→ **Exercise brief**: Report all lines from the entries below in which "tkinter" appears.

→ **Records shown**:
################
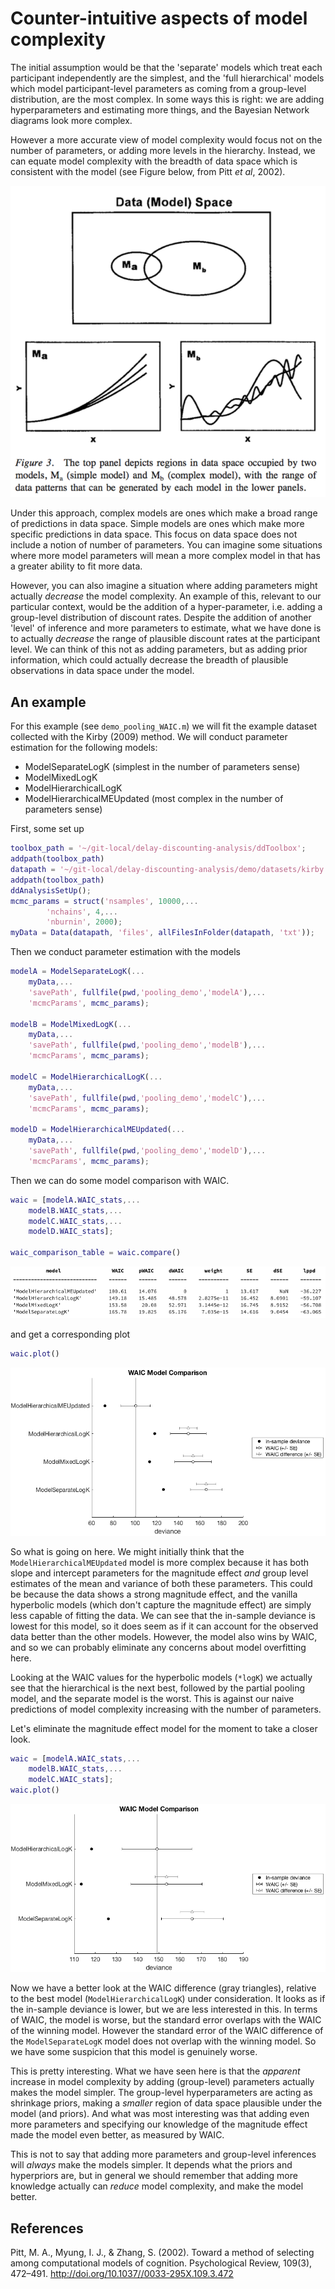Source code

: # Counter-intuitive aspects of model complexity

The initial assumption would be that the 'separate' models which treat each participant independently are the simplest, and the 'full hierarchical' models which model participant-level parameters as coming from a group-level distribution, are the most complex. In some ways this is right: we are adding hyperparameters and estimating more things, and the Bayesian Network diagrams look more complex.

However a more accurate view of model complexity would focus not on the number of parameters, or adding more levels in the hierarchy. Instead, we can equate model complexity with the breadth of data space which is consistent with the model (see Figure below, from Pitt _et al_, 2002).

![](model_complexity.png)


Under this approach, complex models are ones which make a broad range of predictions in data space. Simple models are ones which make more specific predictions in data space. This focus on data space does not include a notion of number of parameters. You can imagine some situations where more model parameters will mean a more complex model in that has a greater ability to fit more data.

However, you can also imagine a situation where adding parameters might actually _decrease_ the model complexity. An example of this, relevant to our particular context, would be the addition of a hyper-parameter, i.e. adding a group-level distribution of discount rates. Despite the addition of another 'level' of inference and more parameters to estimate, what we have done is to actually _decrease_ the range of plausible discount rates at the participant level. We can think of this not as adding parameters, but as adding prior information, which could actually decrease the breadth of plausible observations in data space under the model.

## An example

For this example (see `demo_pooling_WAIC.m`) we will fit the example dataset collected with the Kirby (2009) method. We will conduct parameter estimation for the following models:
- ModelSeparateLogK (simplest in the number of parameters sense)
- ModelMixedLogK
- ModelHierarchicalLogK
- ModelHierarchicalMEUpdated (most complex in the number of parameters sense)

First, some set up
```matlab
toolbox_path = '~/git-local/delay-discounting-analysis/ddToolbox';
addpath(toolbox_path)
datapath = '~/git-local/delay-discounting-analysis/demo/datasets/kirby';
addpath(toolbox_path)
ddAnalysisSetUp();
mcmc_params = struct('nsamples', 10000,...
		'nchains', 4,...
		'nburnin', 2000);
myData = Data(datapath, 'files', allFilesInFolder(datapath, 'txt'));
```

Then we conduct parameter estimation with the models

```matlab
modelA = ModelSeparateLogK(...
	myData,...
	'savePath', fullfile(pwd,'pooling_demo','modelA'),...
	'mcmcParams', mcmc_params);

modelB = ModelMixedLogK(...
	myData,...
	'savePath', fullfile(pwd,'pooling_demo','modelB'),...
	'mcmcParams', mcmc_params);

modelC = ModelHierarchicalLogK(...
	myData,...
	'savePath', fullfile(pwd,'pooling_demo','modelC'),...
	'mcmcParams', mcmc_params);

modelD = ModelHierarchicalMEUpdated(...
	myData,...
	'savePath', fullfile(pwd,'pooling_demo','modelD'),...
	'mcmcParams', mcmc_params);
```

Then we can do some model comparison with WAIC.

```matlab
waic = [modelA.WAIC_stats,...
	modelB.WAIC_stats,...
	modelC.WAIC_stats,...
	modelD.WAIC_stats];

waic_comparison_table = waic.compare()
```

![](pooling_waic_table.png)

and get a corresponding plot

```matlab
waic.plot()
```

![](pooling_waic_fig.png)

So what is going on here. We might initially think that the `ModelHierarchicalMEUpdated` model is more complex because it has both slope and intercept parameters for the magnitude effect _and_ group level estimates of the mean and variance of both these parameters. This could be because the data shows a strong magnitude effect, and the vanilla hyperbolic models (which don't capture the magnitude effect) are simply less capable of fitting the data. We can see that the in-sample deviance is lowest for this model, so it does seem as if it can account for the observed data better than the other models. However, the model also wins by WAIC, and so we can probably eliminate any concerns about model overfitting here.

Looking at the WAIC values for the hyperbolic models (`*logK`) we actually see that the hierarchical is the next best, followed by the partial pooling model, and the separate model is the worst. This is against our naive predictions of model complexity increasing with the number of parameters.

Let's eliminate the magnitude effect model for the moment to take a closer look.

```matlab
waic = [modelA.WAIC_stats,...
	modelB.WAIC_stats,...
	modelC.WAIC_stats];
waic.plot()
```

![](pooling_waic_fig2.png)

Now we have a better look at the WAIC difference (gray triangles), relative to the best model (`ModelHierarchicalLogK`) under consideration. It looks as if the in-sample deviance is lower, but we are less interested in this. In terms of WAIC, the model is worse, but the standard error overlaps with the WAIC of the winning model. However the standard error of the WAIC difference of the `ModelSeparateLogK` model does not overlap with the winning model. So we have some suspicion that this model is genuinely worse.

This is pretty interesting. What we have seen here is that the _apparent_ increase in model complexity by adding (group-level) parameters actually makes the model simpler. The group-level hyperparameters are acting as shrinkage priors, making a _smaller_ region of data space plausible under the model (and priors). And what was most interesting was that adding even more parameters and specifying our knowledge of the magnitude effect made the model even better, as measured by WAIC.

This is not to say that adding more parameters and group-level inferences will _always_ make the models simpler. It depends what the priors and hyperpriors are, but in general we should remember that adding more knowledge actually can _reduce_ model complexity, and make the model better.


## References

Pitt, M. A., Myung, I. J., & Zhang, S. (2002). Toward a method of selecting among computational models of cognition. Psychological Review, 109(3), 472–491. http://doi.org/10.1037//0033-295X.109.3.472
################
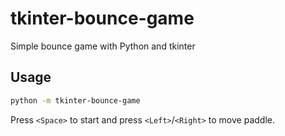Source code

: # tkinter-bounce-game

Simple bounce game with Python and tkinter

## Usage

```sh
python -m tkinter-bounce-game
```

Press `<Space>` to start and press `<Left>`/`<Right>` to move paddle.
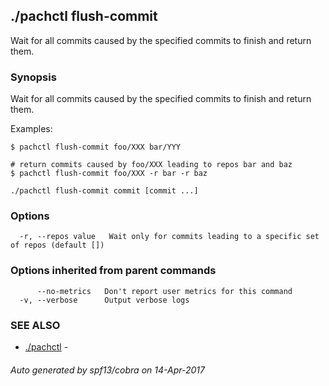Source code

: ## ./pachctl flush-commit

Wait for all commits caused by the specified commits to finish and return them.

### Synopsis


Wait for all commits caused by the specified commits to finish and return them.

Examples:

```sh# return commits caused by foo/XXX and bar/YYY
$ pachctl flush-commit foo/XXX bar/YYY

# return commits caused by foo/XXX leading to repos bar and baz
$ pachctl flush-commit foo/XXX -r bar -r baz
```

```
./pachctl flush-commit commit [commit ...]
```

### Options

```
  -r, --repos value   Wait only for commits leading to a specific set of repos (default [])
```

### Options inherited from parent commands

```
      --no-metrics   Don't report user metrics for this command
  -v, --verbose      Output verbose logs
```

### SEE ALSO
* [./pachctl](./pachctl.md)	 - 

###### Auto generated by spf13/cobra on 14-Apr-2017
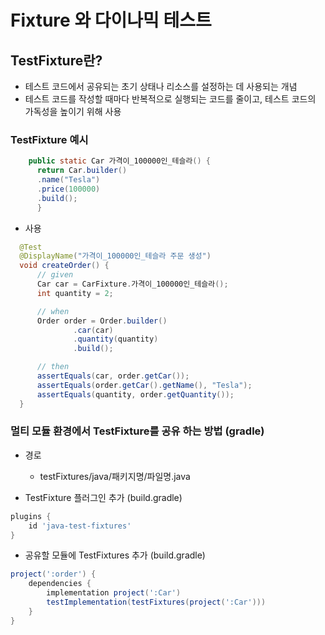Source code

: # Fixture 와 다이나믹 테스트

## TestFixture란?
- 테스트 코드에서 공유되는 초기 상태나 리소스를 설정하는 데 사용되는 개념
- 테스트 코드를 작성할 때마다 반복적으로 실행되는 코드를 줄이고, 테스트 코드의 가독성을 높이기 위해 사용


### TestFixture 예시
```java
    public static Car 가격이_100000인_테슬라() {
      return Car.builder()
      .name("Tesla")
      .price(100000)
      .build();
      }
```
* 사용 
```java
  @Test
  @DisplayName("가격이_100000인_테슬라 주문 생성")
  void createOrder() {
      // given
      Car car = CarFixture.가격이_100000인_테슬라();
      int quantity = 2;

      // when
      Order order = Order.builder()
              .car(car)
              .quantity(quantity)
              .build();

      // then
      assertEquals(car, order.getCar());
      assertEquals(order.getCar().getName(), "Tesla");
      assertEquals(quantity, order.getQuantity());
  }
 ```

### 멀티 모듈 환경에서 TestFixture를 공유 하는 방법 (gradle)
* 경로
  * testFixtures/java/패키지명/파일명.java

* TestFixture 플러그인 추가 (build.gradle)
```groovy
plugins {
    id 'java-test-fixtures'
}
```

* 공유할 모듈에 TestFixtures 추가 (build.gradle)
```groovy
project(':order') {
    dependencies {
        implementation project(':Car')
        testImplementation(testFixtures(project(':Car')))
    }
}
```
################
→ **Answer to this task**:
: # tkinter-bounce-game
Simple bounce game with Python and tkinter
python -m tkinter-bounce-game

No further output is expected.